Last winter when I visited, I wasn't training for any particular race, but I did want to run in the mornings.  I figured I could handle the route on my own and decided to run for time.  I headed out of their development and took a left and ran the length of the road, the took another left.  When I reached 30 minutes, I turned around and retraced my steps.  The route wasn't particularly interesting but it got the job done.  When I got back, my grandfather asked me where I had gone for my run and I told him I took a left coming out of the development.  Unfortunately left was the wrong answer.  He was very concerned.  He knew that by going left, I was on a road that didn't have sidewalks.  The fact that it wasn't at all a busy road and it was complete daylight and I was 23 years old didn't phase him.  He was gravely concerned and urged me not to run that way the next day.  I agreed not to run on that road again, even though I thought he was being overly cautious, and have indeed kept my promise.  The next few days of running were rather boring, as I was forced to return to the 6 lane major road with sidewalks and go back and forth along that road until I fulfilled my allotted time.

So this past weekend, when I again visited my grandparents, I decided I needed to come prepared with a few more interesting routes.  I utilized the very awesome Google maps and searched the general vicinity of their home for a place that looked interesting to run to.  Sadly, I came up rather short-handed.  Once again, I'm sure there are lots of great places in the Tampa area to run, but my resources were limited.  I didn't have the use of a car and had to find a reasonable route that started and ended at my grandparents house.  This is further complicated by the lack of through streets.  Many of the developments can only be accessed from a single, major road.  Eventually I picked out two routes that were interesting enough, an 8.9 mile loop and a 7 mile out and back run.  Both runs were very enjoyable with sidewalks and very little traffic the entire way.  This time, when my grandfather asked me where I ran, I was intentionally vague.  I simply did not want him to worry about me.

So I guess in summary, running in Florida has provided some very unique experiences for me.  I am, however, most grateful to google maps, which are always a beacon of light in an otherwise dark world of travels.  Google maps, you always help me find great places to run when I am not in my home town...thank you.


  1. Glad you found a decent, yet I'm sure completely safe route while on vacation.
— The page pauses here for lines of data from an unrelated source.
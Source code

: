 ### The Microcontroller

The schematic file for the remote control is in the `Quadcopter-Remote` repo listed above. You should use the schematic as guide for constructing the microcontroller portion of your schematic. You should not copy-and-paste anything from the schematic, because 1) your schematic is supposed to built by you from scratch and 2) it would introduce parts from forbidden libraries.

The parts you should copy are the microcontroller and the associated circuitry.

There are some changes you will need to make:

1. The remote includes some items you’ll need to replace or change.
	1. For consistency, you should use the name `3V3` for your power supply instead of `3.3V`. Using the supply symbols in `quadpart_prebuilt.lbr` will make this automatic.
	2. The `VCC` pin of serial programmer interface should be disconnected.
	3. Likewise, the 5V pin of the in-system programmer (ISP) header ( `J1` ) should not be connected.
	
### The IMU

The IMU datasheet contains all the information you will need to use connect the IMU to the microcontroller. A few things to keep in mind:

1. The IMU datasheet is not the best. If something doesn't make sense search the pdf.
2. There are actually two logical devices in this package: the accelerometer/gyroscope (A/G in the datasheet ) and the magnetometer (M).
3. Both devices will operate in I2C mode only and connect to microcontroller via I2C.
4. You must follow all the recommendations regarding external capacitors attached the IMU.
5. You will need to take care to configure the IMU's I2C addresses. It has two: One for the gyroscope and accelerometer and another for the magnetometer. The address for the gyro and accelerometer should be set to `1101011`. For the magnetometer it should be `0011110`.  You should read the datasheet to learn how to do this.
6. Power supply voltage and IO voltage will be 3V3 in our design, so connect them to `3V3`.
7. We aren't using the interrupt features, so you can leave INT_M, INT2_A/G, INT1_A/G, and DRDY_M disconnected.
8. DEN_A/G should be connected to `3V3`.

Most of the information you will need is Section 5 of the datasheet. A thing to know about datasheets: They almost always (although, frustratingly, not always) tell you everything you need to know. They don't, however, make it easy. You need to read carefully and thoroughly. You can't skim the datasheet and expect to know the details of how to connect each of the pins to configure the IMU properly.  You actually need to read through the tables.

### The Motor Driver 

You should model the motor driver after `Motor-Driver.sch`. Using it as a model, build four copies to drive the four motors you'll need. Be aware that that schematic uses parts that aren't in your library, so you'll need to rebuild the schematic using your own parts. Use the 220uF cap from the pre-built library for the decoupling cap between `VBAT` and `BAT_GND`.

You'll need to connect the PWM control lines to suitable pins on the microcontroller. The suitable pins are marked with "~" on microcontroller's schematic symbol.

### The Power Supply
I agree, Google Maps rocks when traveling! In my planning travel in an area that I'm generally unfamiliar I use Google Maps first, then frequently call the concierge's desk of the hotel I'm contemplating staying at to confirm the suitability of what appears to be good running (sometimes it's misleading, as green space on the map may have limited permitted access for pedestrians).

  2. Those Google maps always seem to provide the help we need when looking for routes - it's hard to think about what we used to do without them!

  3. Cute that your grandparents still worry about you. When I used to travel a lot for business my grandmother would get all nervous because I was going to "strange" cities.

    The problem I have/had when trying to run when travelling for business is that I am usually staying in a downtown area and it's hard to find a route where you don't have stop at a light / cross walk every hundred yards or so, but it is a great way to get familiar with a city.

    A, somewhat, related question, does Google maps provide elevations? I am looking for a hill in my area to do hill training that is of a decent elevation and length and can't figure out the best way to do it. Length is easy enough, but all I can find about determining elevation is these complicated science experiments where I to bring protractors and other stuff to the hill to measure it.

  4. Hey BostonMouse, Thanks for the comment. To answer your question, google maps doesn't have an elevation feature that I am aware of, but BuckeyeOutdoors does. BuckeyeOutdoors is a free online running log (works for other sports too). It has a mapping feature built into it, and when you trace a route it shows you the elevation profile. Give it a try!